◆ PROBLEM TO SOLVE ◆
Using the records below, give the number of lines where the word "numero" appears, with no further output.

[Source data]
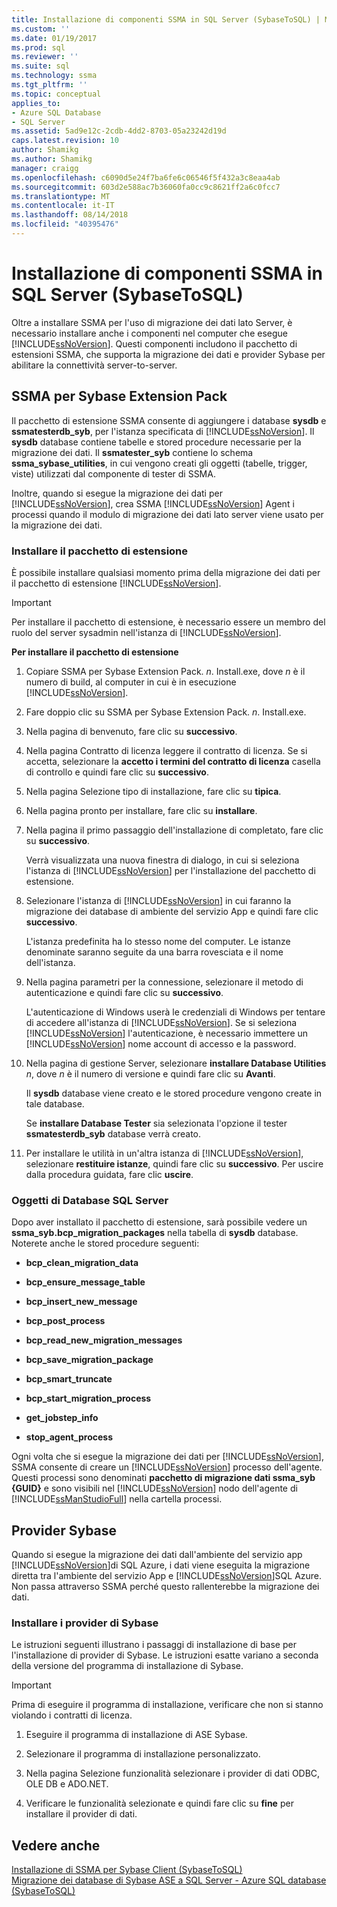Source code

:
 ```yaml
---
title: Installazione di componenti SSMA in SQL Server (SybaseToSQL) | Microsoft Docs
ms.custom: ''
ms.date: 01/19/2017
ms.prod: sql
ms.reviewer: ''
ms.suite: sql
ms.technology: ssma
ms.tgt_pltfrm: ''
ms.topic: conceptual
applies_to:
- Azure SQL Database
- SQL Server
ms.assetid: 5ad9e12c-2cdb-4dd2-8703-05a23242d19d
caps.latest.revision: 10
author: Shamikg
ms.author: Shamikg
manager: craigg
ms.openlocfilehash: c6090d5e24f7ba6fe6c06546f5f432a3c8eaa4ab
ms.sourcegitcommit: 603d2e588ac7b36060fa0cc9c8621ff2a6c0fcc7
ms.translationtype: MT
ms.contentlocale: it-IT
ms.lasthandoff: 08/14/2018
ms.locfileid: "40395476"
---
```

# <a name="installing-ssma-components-on-sql-server-sybasetosql"></a>Installazione di componenti SSMA in SQL Server (SybaseToSQL)
Oltre a installare SSMA per l'uso di migrazione dei dati lato Server, è necessario installare anche i componenti nel computer che esegue [!INCLUDE[ssNoVersion](../../includes/ssnoversion-md.md)]. Questi componenti includono il pacchetto di estensioni SSMA, che supporta la migrazione dei dati e provider Sybase per abilitare la connettività server-to-server.  
  
## <a name="ssma-for-sybase-extension-pack"></a>SSMA per Sybase Extension Pack  
Il pacchetto di estensione SSMA consente di aggiungere i database **sysdb** e **ssmatesterdb_syb**, per l'istanza specificata di [!INCLUDE[ssNoVersion](../../includes/ssnoversion-md.md)]. Il **sysdb** database contiene tabelle e stored procedure necessarie per la migrazione dei dati. Il **ssmatester_syb** contiene lo schema **ssma_sybase_utilities**, in cui vengono creati gli oggetti (tabelle, trigger, viste) utilizzati dal componente di tester di SSMA.  
  
Inoltre, quando si esegue la migrazione dei dati per [!INCLUDE[ssNoVersion](../../includes/ssnoversion-md.md)], crea SSMA [!INCLUDE[ssNoVersion](../../includes/ssnoversion-md.md)] Agent i processi quando il modulo di migrazione dei dati lato server viene usato per la migrazione dei dati.  
  
### <a name="installing-the-extension-pack"></a>Installare il pacchetto di estensione  
È possibile installare qualsiasi momento prima della migrazione dei dati per il pacchetto di estensione [!INCLUDE[ssNoVersion](../../includes/ssnoversion-md.md)].  
  
> [!IMPORTANT]  
> Per installare il pacchetto di estensione, è necessario essere un membro del ruolo del server sysadmin nell'istanza di [!INCLUDE[ssNoVersion](../../includes/ssnoversion-md.md)].  
  
**Per installare il pacchetto di estensione**  
  
1.  Copiare SSMA per Sybase Extension Pack. *n*. Install.exe, dove *n* è il numero di build, al computer in cui è in esecuzione [!INCLUDE[ssNoVersion](../../includes/ssnoversion-md.md)].  
  
2.  Fare doppio clic su SSMA per Sybase Extension Pack. *n*. Install.exe.  
  
3.  Nella pagina di benvenuto, fare clic su **successivo**.  
  
4.  Nella pagina Contratto di licenza leggere il contratto di licenza. Se si accetta, selezionare la **accetto i termini del contratto di licenza** casella di controllo e quindi fare clic su **successivo**.  
  
5.  Nella pagina Selezione tipo di installazione, fare clic su **tipica**.  
  
6.  Nella pagina pronto per installare, fare clic su **installare**.  
  
7.  Nella pagina il primo passaggio dell'installazione di completato, fare clic su **successivo**.  
  
    Verrà visualizzata una nuova finestra di dialogo, in cui si seleziona l'istanza di [!INCLUDE[ssNoVersion](../../includes/ssnoversion-md.md)] per l'installazione del pacchetto di estensione.  
  
8.  Selezionare l'istanza di [!INCLUDE[ssNoVersion](../../includes/ssnoversion-md.md)] in cui faranno la migrazione dei database di ambiente del servizio App e quindi fare clic **successivo**.  
  
    L'istanza predefinita ha lo stesso nome del computer. Le istanze denominate saranno seguite da una barra rovesciata e il nome dell'istanza.  
  
9. Nella pagina parametri per la connessione, selezionare il metodo di autenticazione e quindi fare clic su **successivo**.  
  
    L'autenticazione di Windows userà le credenziali di Windows per tentare di accedere all'istanza di [!INCLUDE[ssNoVersion](../../includes/ssnoversion-md.md)]. Se si seleziona [!INCLUDE[ssNoVersion](../../includes/ssnoversion-md.md)] l'autenticazione, è necessario immettere un [!INCLUDE[ssNoVersion](../../includes/ssnoversion-md.md)] nome account di accesso e la password.  
  
10. Nella pagina di gestione Server, selezionare **installare Database Utilities** *n*, dove *n* è il numero di versione e quindi fare clic su **Avanti**.  
  
    Il **sysdb** database viene creato e le stored procedure vengono create in tale database.  
  
    Se **installare Database Tester** sia selezionata l'opzione il tester **ssmatesterdb_syb** database verrà creato.  
  
11. Per installare le utilità in un'altra istanza di [!INCLUDE[ssNoVersion](../../includes/ssnoversion-md.md)], selezionare **restituire istanze**, quindi fare clic su **successivo**. Per uscire dalla procedura guidata, fare clic **uscire**.  
  
### <a name="sql-server-database-objects"></a>Oggetti di Database SQL Server  
Dopo aver installato il pacchetto di estensione, sarà possibile vedere un **ssma_syb.bcp_migration_packages** nella tabella di **sysdb** database. Noterete anche le stored procedure seguenti:  
  
-   **bcp_clean_migration_data**  
  
-   **bcp_ensure_message_table**  
  
-   **bcp_insert_new_message**  
  
-   **bcp_post_process**  
  
-   **bcp_read_new_migration_messages**  
  
-   **bcp_save_migration_package**  
  
-   **bcp_smart_truncate**  
  
-   **bcp_start_migration_process**  
  
-   **get_jobstep_info**  
  
-   **stop_agent_process**  
  
Ogni volta che si esegue la migrazione dei dati per [!INCLUDE[ssNoVersion](../../includes/ssnoversion-md.md)], SSMA consente di creare un [!INCLUDE[ssNoVersion](../../includes/ssnoversion-md.md)] processo dell'agente. Questi processi sono denominati **pacchetto di migrazione dati ssma_syb {GUID}** e sono visibili nel [!INCLUDE[ssNoVersion](../../includes/ssnoversion-md.md)] nodo dell'agente di [!INCLUDE[ssManStudioFull](../../includes/ssmanstudiofull-md.md)] nella cartella processi.  
  
## <a name="sybase-providers"></a>Provider Sybase  
Quando si esegue la migrazione dei dati dall'ambiente del servizio app [!INCLUDE[ssNoVersion](../../includes/ssnoversion-md.md)]di SQL Azure, i dati viene eseguita la migrazione diretta tra l'ambiente del servizio App e [!INCLUDE[ssNoVersion](../../includes/ssnoversion-md.md)]SQL Azure. Non passa attraverso SSMA perché questo rallenterebbe la migrazione dei dati.  
  
### <a name="installing-the-sybase-providers"></a>Installare i provider di Sybase  
Le istruzioni seguenti illustrano i passaggi di installazione di base per l'installazione di provider di Sybase. Le istruzioni esatte variano a seconda della versione del programma di installazione di Sybase.  
  
> [!IMPORTANT]  
> Prima di eseguire il programma di installazione, verificare che non si stanno violando i contratti di licenza.  
  
1.  Eseguire il programma di installazione di ASE Sybase.  
  
2.  Selezionare il programma di installazione personalizzato.  
  
3.  Nella pagina Selezione funzionalità selezionare i provider di dati ODBC, OLE DB e ADO.NET.  
  
4.  Verificare le funzionalità selezionate e quindi fare clic su **fine** per installare il provider di dati.  
  
## <a name="see-also"></a>Vedere anche  
[Installazione di SSMA per Sybase Client &#40;SybaseToSQL&#41;](../../ssma/sybase/installing-ssma-for-sybase-client-sybasetosql.md)  
[Migrazione dei database di Sybase ASE a SQL Server - Azure SQL database &#40;SybaseToSQL&#41;](../../ssma/sybase/migrating-sybase-ase-databases-to-sql-server-azure-sql-db-sybasetosql.md)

◆ YOUR SOLUTION ◆
2